Create the Data Flow
Right-click the Extract and Load Change Data Data Flow task, and select Edit. Doing so will open up the Data Flow task’s corresponding Data Flow designer's surface. Drag an instance of the OLEDB source from the toolbox to the Data Flow designer's surface. Rename the source component Change Data. Configure the Change Data source component as Web Table 14 shows.
Click OK to complete the OLEDB source component’s configuration. Next, copy an instance of the conditional split transformation onto the Data Flow designer's surface. Rename the conditional split transformation Filter Based on Operation. This transformation will redirect each row based on the CDC_OPERATION column that our custom UDF returns. Configure the conditional split transformation as Web Table 15 shows.
Click OK to complete the Filter Based on Operation configuration. Next, drag an instance of the OLEDB Destination component to the Data Flow designer's surface and connect the Data Flow from the Filter Based on Operation transformation to the new OLEDB destination. The source Data Flow should be Inserted Records. Rename the component Process Inserts. Configure the Process Inserts destination component as Web Table 16 shows. Web Table 17 shows the task's column mappings. (Destination columns that don't have any inputs from the Data Flow should be set to ignore for their corresponding input column.)
Click OK to complete the Process Inserts component. Next, drag an instance of the OLEDB command transformation to the Data Flow designer's surface. Rename the new OLEDB command component Process Updates. Connect the Data Flow path from the Filter Based on Operation transformation to the new Process Updates OLEDB command using the Updated Records output. Configure Process Updates as Web Table 18 shows, and enter Web Listing 7’s T-SQL code for the SqlCommand property. Web Table 19 shows the Process Updates column mappings.
Click OK to complete the Process Updates OLEDB command. Finally, drag over one more instance of the OLEDB command transformation to the Data Flow’s surface. Connect the Data Flow from the conditional split transformation to the new OLEDB command using the Deleted Records output. Next, rename the new OLEDB command Process Deletes. Configure the new Process Deletes OLEDB command as Web Table 20 shows. Enter the Web Listing 8's T-SQL code for the SqlCommand property. Configure Process Deletes column mappings as Web Table 21 shows.
Click OK to complete the Process Deletes OLEDB command configuration. The package’s Data Flow should now look like Figure 5.

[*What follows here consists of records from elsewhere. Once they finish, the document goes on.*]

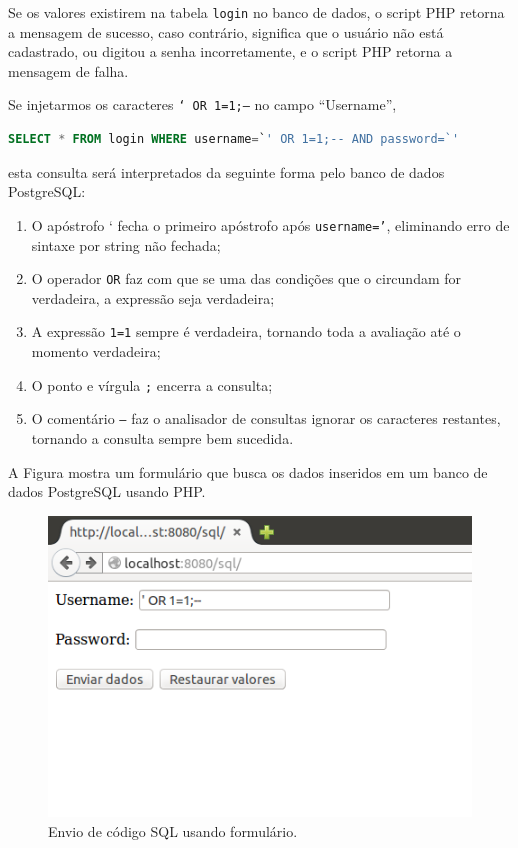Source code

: \begin{frame}{}

  Se os valores existirem na tabela {\tt login} no banco de dados, o
script PHP retorna a mensagem de sucesso, caso contrário, significa
que o usuário não está cadastrado, ou digitou a senha incorretamente,
e o script PHP retorna a mensagem de falha.
\end{frame}

\begin{frame}[fragile]{}

Se injetarmos os caracteres {\tt ` OR 1=1;--} no campo ``Username'',

\begin{lstlisting}[language=SQL]
SELECT * FROM login WHERE username=`' OR 1=1;-- AND password=`'
\end{lstlisting}

esta consulta será interpretados da seguinte forma pelo banco de dados
PostgreSQL:

\begin{enumerate}
\item O apóstrofo ` fecha o primeiro apóstrofo após {\tt username='},
  eliminando erro de sintaxe por string não fechada;
\item O operador {\tt OR} faz com que se uma das condições que o
  circundam for verdadeira, a expressão seja verdadeira;\pause
\item A expressão {\tt 1=1} sempre é verdadeira, tornando toda a
  avaliação até o momento verdadeira;
\item O ponto e vírgula {\tt ;} encerra a consulta;\pause
\item O comentário {\tt --} faz o analisador de consultas ignorar os
  caracteres restantes, tornando a consulta sempre bem sucedida.
\end{enumerate}
\end{frame}

\begin{frame}{}\small
A Figura mostra um formulário que busca os dados inseridos 
em um banco de dados PostgreSQL usando PHP.

  \begin{figure}
    \centering
    \includegraphics[scale=.5]{img/sql-snd.png}
    \caption{Envio de código SQL usando formulário.}
  \end{figure}
\end{frame}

Test the CDC-Consuming SSIS Package
First, build the SSIS package in BIDS. Go to Build, ssis_CDC_Sample. To test our new CDC-consuming package, we’ll submit a series of UPDATE statements to the Sales.SpecialOffer table. These T-SQL statements emulate a front-end application, letting users update the company’s various special offers. Web Listing 9’s T-SQL code is to be submitted against the AdventureWorks OLTP 2008 database inside your original SSMS query window used in the above tasks. (You can clear its old content by pressing Ctrl+Shift+Delete.)
Next, execute the package. If change data was found, the package’s Control Flow status should look like Figure 6. If you query the DimPromotion table in the AdventureWorksDW database, you’ll find that the corresponding record’s DiscountPct is updated as well. This confirms that we captured and processed our change data from the AdventureWorks OLTP 2008 database.
Looking to the Future
I’m impressed with the new CDC feature built into the SQL Server 2008 relational database engine. Overall, the feature is good; it replaces the need to create custom CDC solutions and provides increased performance over those custom solutions because it’s asynchronous. If your organization has SQL Server OLTP environments, CDC is a great candidate for your future incremental ETL solutions!